Transmission housing is a complex spatial structure. At present, there are two main methods to arrange the stiffeners. The first method is to arrange the stiffeners according to the magnitude and direction of the bearing holes and in combination with engineering experience. For example, Yang Luyi mentioned some case design experience [1], including the layout experience and method of stiffeners. Deng Xiaomei and others put forward more detailed design principles of stiffeners [2]; Song Jinggui and others gave the structural dimension principle of stiffeners [3]; The second is to optimize the conceptual layout of stiffeners by using topology optimization method, and then lay out the stiffeners in detail based on the optimization results, such as Xu Yan and others applied the element strain energy sensitivity to optimize the stiffener layout of the truck transmission housing [4]; Zhu Jianfeng and others applied the variable density method to optimize the overall structure design of the housing and the layout of stiffeners [5]. The first method is widely used.

In this paper, the transmission housing of passenger car was taken as the research object. Firstly, the first method was used to arrange the stiffeners, and then the initial design structure of the housing was given. Then, the strength and modal finite element analysis were carried out, and the rationality of the stiffener arrangement was evaluated through the strength, frequency and vibration mode of the housing. Finally, starting from the local structure of the stiffeners, the unreasonable stiffeners were optimized one by one, and the optimization scheme was put forward, which was verified by calculation and test, so as to provide technical support for improving the transmission housing structure.

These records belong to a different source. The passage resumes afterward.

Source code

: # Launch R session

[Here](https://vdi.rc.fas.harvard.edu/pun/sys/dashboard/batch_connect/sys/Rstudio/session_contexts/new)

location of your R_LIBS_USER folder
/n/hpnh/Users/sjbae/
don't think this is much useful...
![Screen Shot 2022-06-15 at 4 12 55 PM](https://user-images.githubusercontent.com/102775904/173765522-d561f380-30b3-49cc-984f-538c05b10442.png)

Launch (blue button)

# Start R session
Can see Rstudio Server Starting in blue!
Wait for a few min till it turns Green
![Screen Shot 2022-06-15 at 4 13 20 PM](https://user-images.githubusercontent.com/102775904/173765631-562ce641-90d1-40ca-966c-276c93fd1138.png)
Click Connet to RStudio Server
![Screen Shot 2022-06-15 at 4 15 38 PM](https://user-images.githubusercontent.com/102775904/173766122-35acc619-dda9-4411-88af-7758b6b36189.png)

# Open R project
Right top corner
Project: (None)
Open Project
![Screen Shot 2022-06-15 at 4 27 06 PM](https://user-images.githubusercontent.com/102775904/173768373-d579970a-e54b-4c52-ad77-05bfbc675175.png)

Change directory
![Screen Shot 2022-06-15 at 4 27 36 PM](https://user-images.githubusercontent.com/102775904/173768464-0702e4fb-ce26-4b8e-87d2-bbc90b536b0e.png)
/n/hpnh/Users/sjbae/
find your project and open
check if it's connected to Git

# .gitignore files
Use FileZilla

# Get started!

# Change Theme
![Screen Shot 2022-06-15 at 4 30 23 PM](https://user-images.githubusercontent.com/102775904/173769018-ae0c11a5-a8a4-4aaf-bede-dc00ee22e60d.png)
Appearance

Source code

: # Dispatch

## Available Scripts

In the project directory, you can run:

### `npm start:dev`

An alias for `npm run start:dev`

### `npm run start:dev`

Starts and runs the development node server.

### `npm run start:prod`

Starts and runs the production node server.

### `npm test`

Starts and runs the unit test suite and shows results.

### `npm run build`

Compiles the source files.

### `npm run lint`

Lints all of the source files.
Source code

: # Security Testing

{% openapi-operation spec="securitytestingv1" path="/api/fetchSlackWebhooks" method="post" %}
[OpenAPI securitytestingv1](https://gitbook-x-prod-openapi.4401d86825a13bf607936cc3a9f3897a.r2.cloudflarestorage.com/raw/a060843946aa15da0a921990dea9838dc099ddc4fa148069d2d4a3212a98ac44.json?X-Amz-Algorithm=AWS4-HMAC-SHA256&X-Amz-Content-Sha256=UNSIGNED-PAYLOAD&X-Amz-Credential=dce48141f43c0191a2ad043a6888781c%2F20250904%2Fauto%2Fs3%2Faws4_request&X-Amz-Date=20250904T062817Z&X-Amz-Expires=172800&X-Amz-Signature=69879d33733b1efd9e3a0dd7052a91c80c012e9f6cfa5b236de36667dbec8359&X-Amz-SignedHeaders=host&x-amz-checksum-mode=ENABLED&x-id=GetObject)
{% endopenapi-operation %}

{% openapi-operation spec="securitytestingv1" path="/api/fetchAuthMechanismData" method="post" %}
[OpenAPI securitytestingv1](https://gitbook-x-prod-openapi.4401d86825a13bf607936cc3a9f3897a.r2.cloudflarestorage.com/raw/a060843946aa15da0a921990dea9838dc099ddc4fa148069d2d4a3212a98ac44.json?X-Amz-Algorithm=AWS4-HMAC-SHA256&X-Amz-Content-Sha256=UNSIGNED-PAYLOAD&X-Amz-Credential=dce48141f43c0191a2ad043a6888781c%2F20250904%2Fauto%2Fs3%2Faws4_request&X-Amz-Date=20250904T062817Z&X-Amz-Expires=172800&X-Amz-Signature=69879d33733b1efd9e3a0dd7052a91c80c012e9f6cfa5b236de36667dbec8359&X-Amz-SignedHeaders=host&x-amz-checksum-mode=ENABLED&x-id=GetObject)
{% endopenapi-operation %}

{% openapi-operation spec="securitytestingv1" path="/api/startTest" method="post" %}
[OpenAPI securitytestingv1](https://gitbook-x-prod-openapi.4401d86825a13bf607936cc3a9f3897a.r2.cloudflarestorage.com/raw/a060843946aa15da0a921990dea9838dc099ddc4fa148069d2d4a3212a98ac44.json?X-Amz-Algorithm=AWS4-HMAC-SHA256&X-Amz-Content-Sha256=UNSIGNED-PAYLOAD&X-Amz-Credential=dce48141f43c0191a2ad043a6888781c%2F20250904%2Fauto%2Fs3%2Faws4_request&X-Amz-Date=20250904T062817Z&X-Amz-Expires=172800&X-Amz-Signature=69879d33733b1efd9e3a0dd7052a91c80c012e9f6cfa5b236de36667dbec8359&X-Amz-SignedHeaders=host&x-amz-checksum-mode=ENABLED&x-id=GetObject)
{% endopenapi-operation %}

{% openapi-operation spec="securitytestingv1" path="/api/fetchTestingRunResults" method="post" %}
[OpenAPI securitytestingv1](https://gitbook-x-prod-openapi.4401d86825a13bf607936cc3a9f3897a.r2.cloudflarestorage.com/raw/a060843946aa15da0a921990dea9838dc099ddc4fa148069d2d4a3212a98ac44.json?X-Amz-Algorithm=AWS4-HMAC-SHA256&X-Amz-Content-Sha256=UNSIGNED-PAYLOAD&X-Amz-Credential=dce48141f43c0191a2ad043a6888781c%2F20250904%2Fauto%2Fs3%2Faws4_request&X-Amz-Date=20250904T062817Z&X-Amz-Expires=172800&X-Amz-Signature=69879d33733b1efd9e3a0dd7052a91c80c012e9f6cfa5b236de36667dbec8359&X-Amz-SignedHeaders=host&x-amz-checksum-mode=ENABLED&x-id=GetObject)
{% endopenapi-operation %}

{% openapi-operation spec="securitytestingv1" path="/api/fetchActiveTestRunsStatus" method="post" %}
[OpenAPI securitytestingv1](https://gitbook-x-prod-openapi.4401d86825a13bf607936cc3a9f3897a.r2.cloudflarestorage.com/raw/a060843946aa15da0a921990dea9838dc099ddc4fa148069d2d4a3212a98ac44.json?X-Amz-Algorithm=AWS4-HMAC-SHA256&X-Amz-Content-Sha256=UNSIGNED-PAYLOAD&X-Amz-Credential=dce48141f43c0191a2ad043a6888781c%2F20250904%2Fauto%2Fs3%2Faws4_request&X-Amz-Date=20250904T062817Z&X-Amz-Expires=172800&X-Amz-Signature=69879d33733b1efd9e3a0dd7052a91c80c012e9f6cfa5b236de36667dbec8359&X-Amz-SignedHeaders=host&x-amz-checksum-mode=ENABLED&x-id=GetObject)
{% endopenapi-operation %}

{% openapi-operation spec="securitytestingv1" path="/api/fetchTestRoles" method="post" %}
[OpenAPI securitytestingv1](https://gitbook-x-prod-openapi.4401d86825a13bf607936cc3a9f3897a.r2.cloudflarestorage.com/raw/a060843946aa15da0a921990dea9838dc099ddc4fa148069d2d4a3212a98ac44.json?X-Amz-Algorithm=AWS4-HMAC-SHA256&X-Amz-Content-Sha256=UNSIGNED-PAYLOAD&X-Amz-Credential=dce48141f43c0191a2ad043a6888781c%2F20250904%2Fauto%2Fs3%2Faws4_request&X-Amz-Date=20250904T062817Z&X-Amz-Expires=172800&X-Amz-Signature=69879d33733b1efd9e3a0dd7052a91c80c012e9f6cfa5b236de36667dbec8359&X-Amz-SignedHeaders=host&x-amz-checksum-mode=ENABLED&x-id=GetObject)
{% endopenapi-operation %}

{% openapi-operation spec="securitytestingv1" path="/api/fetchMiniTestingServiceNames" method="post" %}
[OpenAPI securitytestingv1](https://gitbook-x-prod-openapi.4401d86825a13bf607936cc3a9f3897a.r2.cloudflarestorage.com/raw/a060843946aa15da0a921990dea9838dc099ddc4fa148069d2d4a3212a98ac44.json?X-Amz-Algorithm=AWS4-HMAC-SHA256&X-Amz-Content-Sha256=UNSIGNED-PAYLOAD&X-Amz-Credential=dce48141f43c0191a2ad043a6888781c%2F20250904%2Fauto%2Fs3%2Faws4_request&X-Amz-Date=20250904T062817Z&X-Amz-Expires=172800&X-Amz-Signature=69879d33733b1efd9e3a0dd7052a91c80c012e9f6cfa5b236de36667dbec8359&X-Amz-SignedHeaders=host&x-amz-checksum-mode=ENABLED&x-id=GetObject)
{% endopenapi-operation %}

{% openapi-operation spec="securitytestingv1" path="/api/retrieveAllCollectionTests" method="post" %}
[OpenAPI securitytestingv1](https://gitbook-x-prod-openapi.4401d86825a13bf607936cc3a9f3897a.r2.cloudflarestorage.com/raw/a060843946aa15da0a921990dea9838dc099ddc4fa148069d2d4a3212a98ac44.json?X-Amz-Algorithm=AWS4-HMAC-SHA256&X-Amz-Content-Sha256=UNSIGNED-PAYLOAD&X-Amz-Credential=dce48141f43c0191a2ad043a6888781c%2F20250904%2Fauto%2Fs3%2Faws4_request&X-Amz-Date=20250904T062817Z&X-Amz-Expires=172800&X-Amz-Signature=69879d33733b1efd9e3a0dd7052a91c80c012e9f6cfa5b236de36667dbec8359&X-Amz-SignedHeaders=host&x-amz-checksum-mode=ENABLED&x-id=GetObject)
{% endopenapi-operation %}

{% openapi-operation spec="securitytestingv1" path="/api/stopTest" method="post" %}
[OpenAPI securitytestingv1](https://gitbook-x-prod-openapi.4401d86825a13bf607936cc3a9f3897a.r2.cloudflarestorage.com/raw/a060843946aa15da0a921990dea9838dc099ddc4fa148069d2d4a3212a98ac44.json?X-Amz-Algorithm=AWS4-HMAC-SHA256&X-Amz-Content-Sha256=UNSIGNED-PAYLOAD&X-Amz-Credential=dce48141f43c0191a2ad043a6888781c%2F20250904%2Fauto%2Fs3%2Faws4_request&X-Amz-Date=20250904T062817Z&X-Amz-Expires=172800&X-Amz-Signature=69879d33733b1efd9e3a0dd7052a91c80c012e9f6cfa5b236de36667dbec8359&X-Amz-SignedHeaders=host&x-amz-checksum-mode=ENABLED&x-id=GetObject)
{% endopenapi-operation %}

2 Overview of Transmission Housing

As shown in Fig. 1, the transmission housing is mainly composed of two parts. According to the arrangement on the vehicle, 1 is the right housing and 2 is the left housing. Bearing cap 3 and seal cap 4 are also included in the seal cavity with the housing. The right housing and the left housing are of transverse split structure. It can be seen that the stiffener arrangement has the following characteristics: near the bearing hole, the star shaped divergent stiffener is mainly used, supplemented by annular stiffener as support; the large wall of the housing is dominated by low and crisscross stiffeners.

Fig. 1

Overview of transmission housing

3 Finite Element Analysis of Transmission Housing

The rationality of stiffener layout was confirmed by the strength and modal finite element analysis of transmission housing.

3.1 Strength Finite Element Analysis

3.1.1 Model Preprocessing

The smaller the mesh size of the finite element model is, the higher the accuracy of stress calculation will be, but the larger the calculation scale will be. In order to balance the contradiction between the mesh size and the calculation scale, the following meshing principles were followed. The housing structure was complex, so tetrahedral mesh should be adopted, and the basic mesh size was the same as the housing wall thickness (4 mm); the contact position of the bearing hole and the mesh at both ends of the stiffener should be divided into fine mesh, the mesh size was 1/2 of the wall thickness, and at least 2 rows of elements should be arranged at the fillet of both ends of the stiffener. The gear shaft and bearing were force transmission components, whose mesh size could be enlarged to twice of the wall thickness; gears were both force transmission components, but did not directly contact with the housing, so it could be greatly simplified, and was simulated using rigid body element (rbe2), the independent node of rbe2 was the gear mesh node, and the dependent node was selected from the contact part between needle roller bearing and gear shaft. The established finite element analysis model is shown in Fig. 2, in which the left figure is the housing finite element model, and the right figure is the finite element model of gear transmission mechanism inside the housing.

Fig. 2

Finite element analysis model of housing strength

According to ABAQUS software recommendation, C3D10M should be selected for the tetrahedral mesh used in contact nonlinear problems. The material of main parts in the model is shown in Table 1.

Table 1 Parts materials

3.1.2 Strength Calculation

The maximum design torque of each forward gear is the same, and the gear ratio of the first gear is the largest. Therefore, the meshing force of the gear passing through the first gear torque is the largest, which makes the housing bear the maximum force and the strength is the lowest. In addition to its large gear ratio, reverse gear also has the opposite rotation direction of the output shaft to the forward gear. As the harsh working conditions often occur in the first gear and the reverse gear [6], therefore, the first gear and the reverse gear are the necessary working conditions for the strength.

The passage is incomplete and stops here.